[Extracted data entries]

§

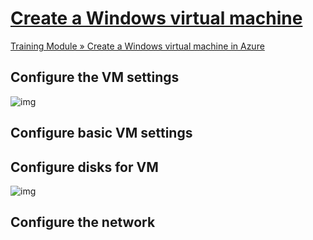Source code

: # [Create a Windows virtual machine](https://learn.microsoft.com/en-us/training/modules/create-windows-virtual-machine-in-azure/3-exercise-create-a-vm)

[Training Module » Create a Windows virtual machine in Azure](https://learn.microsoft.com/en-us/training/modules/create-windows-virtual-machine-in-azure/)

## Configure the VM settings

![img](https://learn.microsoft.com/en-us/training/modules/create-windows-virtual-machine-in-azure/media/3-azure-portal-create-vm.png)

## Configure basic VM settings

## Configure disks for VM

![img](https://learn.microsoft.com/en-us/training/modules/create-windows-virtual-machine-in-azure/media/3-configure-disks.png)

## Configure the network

§

→ Task objective:
Return all lines in the data that include the word "settings".

→ Answer box:
## Configure the VM settings
## Configure basic VM settings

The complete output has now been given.